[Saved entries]

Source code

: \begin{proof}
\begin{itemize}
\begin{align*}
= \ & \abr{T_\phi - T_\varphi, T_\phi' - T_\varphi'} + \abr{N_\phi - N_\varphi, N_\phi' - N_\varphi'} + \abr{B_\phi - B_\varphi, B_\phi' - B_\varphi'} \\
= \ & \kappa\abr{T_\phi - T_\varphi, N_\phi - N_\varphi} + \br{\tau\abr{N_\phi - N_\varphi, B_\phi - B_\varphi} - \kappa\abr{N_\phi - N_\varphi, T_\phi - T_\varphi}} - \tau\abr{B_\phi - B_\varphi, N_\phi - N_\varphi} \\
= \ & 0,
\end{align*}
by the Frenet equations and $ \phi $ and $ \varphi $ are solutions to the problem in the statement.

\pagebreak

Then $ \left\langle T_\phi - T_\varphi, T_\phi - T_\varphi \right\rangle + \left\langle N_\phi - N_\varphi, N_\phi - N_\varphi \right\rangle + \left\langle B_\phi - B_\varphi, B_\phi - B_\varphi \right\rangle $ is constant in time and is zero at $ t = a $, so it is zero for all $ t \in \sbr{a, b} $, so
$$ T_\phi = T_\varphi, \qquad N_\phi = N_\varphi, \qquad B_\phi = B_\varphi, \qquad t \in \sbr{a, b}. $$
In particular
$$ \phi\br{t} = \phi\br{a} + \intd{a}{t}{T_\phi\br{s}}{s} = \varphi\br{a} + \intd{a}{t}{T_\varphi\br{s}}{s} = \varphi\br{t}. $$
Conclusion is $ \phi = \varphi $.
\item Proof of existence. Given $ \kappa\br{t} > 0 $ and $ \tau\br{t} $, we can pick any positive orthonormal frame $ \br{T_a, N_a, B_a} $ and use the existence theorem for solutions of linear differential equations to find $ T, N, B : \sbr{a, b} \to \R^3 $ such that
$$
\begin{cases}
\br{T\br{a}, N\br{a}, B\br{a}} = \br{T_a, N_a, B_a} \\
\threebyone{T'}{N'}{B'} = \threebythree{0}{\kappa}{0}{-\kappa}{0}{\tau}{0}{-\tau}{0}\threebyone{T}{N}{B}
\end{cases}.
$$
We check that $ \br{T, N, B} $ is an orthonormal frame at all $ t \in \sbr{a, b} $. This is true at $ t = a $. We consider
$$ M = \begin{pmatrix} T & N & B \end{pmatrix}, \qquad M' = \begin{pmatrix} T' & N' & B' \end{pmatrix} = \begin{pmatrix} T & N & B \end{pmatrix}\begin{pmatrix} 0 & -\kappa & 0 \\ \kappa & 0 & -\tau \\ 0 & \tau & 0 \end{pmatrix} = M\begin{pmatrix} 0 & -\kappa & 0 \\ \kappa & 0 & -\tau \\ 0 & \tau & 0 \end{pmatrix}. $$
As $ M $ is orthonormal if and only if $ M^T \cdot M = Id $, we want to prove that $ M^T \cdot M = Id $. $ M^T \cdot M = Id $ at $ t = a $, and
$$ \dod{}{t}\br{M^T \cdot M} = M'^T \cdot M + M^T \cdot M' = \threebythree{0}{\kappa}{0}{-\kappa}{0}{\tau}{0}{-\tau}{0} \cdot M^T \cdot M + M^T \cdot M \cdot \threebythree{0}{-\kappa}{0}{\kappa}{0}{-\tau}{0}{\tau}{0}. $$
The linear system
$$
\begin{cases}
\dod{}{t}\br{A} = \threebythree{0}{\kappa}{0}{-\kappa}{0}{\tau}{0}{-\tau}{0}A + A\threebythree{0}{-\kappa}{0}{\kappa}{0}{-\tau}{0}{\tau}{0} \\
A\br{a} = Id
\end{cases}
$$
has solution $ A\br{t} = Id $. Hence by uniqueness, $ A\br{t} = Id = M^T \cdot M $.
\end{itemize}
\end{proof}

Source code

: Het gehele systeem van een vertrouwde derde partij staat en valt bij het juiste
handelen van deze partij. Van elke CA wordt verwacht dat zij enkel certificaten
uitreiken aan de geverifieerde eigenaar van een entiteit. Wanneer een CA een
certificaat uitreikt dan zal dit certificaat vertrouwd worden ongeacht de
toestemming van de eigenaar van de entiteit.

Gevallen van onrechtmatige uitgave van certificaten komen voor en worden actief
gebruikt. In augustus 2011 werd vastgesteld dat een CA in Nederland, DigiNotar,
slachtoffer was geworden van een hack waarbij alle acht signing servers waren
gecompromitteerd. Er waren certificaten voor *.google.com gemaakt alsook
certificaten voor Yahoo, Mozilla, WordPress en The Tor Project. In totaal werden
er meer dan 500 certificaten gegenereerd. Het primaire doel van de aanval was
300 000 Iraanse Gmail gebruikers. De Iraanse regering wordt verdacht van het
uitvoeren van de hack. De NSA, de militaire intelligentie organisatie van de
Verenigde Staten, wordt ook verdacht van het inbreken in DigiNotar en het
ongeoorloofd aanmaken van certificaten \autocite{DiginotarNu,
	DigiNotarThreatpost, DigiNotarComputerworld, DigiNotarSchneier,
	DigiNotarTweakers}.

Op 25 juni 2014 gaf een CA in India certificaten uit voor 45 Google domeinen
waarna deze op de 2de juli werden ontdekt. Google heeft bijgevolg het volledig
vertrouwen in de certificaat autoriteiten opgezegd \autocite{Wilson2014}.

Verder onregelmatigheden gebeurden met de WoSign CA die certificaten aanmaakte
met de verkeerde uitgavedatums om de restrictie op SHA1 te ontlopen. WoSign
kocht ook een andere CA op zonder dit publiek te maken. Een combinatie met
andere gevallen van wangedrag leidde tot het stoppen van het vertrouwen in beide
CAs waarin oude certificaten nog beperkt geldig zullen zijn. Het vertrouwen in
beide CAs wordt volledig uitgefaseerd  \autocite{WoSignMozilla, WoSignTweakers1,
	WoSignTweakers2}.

### TASK ITEM
For this exercise, repeat the data above exactly.

### COMPLETED TASK
Source code

: \begin{proof}
\begin{itemize}
\begin{align*}
= \ & \abr{T_\phi - T_\varphi, T_\phi' - T_\varphi'} + \abr{N_\phi - N_\varphi, N_\phi' - N_\varphi'} + \abr{B_\phi - B_\varphi, B_\phi' - B_\varphi'} \\
= \ & \kappa\abr{T_\phi - T_\varphi, N_\phi - N_\varphi} + \br{\tau\abr{N_\phi - N_\varphi, B_\phi - B_\varphi} - \kappa\abr{N_\phi - N_\varphi, T_\phi - T_\varphi}} - \tau\abr{B_\phi - B_\varphi, N_\phi - N_\varphi} \\
= \ & 0,
\end{align*}
by the Frenet equations and $ \phi $ and $ \varphi $ are solutions to the problem in the statement.

\pagebreak

Then $ \left\langle T_\phi - T_\varphi, T_\phi - T_\varphi \right\rangle + \left\langle N_\phi - N_\varphi, N_\phi - N_\varphi \right\rangle + \left\langle B_\phi - B_\varphi, B_\phi - B_\varphi \right\rangle $ is constant in time and is zero at $ t = a $, so it is zero for all $ t \in \sbr{a, b} $, so
$$ T_\phi = T_\varphi, \qquad N_\phi = N_\varphi, \qquad B_\phi = B_\varphi, \qquad t \in \sbr{a, b}. $$
In particular
$$ \phi\br{t} = \phi\br{a} + \intd{a}{t}{T_\phi\br{s}}{s} = \varphi\br{a} + \intd{a}{t}{T_\varphi\br{s}}{s} = \varphi\br{t}. $$
Conclusion is $ \phi = \varphi $.
\item Proof of existence. Given $ \kappa\br{t} > 0 $ and $ \tau\br{t} $, we can pick any positive orthonormal frame $ \br{T_a, N_a, B_a} $ and use the existence theorem for solutions of linear differential equations to find $ T, N, B : \sbr{a, b} \to \R^3 $ such that
$$
\begin{cases}
\br{T\br{a}, N\br{a}, B\br{a}} = \br{T_a, N_a, B_a} \\
\threebyone{T'}{N'}{B'} = \threebythree{0}{\kappa}{0}{-\kappa}{0}{\tau}{0}{-\tau}{0}\threebyone{T}{N}{B}
\end{cases}.
$$
We check that $ \br{T, N, B} $ is an orthonormal frame at all $ t \in \sbr{a, b} $. This is true at $ t = a $. We consider
$$ M = \begin{pmatrix} T & N & B \end{pmatrix}, \qquad M' = \begin{pmatrix} T' & N' & B' \end{pmatrix} = \begin{pmatrix} T & N & B \end{pmatrix}\begin{pmatrix} 0 & -\kappa & 0 \\ \kappa & 0 & -\tau \\ 0 & \tau & 0 \end{pmatrix} = M\begin{pmatrix} 0 & -\kappa & 0 \\ \kappa & 0 & -\tau \\ 0 & \tau & 0 \end{pmatrix}. $$
As $ M $ is orthonormal if and only if $ M^T \cdot M = Id $, we want to prove that $ M^T \cdot M = Id $. $ M^T \cdot M = Id $ at $ t = a $, and
$$ \dod{}{t}\br{M^T \cdot M} = M'^T \cdot M + M^T \cdot M' = \threebythree{0}{\kappa}{0}{-\kappa}{0}{\tau}{0}{-\tau}{0} \cdot M^T \cdot M + M^T \cdot M \cdot \threebythree{0}{-\kappa}{0}{\kappa}{0}{-\tau}{0}{\tau}{0}. $$
The linear system
$$
\begin{cases}
\dod{}{t}\br{A} = \threebythree{0}{\kappa}{0}{-\kappa}{0}{\tau}{0}{-\tau}{0}A + A\threebythree{0}{-\kappa}{0}{\kappa}{0}{-\tau}{0}{\tau}{0} \\
A\br{a} = Id
\end{cases}
$$
has solution $ A\br{t} = Id $. Hence by uniqueness, $ A\br{t} = Id = M^T \cdot M $.
\end{itemize}
\end{proof}

Source code

: Het gehele systeem van een vertrouwde derde partij staat en valt bij het juiste
handelen van deze partij. Van elke CA wordt verwacht dat zij enkel certificaten
uitreiken aan de geverifieerde eigenaar van een entiteit. Wanneer een CA een
certificaat uitreikt dan zal dit certificaat vertrouwd worden ongeacht de
toestemming van de eigenaar van de entiteit.

Gevallen van onrechtmatige uitgave van certificaten komen voor en worden actief
gebruikt. In augustus 2011 werd vastgesteld dat een CA in Nederland, DigiNotar,
slachtoffer was geworden van een hack waarbij alle acht signing servers waren
gecompromitteerd. Er waren certificaten voor *.google.com gemaakt alsook
certificaten voor Yahoo, Mozilla, WordPress en The Tor Project. In totaal werden
er meer dan 500 certificaten gegenereerd. Het primaire doel van de aanval was
300 000 Iraanse Gmail gebruikers. De Iraanse regering wordt verdacht van het
uitvoeren van de hack. De NSA, de militaire intelligentie organisatie van de
Verenigde Staten, wordt ook verdacht van het inbreken in DigiNotar en het
ongeoorloofd aanmaken van certificaten \autocite{DiginotarNu,
	DigiNotarThreatpost, DigiNotarComputerworld, DigiNotarSchneier,
	DigiNotarTweakers}.

Op 25 juni 2014 gaf een CA in India certificaten uit voor 45 Google domeinen
waarna deze op de 2de juli werden ontdekt. Google heeft bijgevolg het volledig
vertrouwen in de certificaat autoriteiten opgezegd \autocite{Wilson2014}.

Verder onregelmatigheden gebeurden met de WoSign CA die certificaten aanmaakte
met de verkeerde uitgavedatums om de restrictie op SHA1 te ontlopen. WoSign
kocht ook een andere CA op zonder dit publiek te maken. Een combinatie met
andere gevallen van wangedrag leidde tot het stoppen van het vertrouwen in beide
CAs waarin oude certificaten nog beperkt geldig zullen zijn. Het vertrouwen in
beide CAs wordt volledig uitgefaseerd  \autocite{WoSignMozilla, WoSignTweakers1,
	WoSignTweakers2}.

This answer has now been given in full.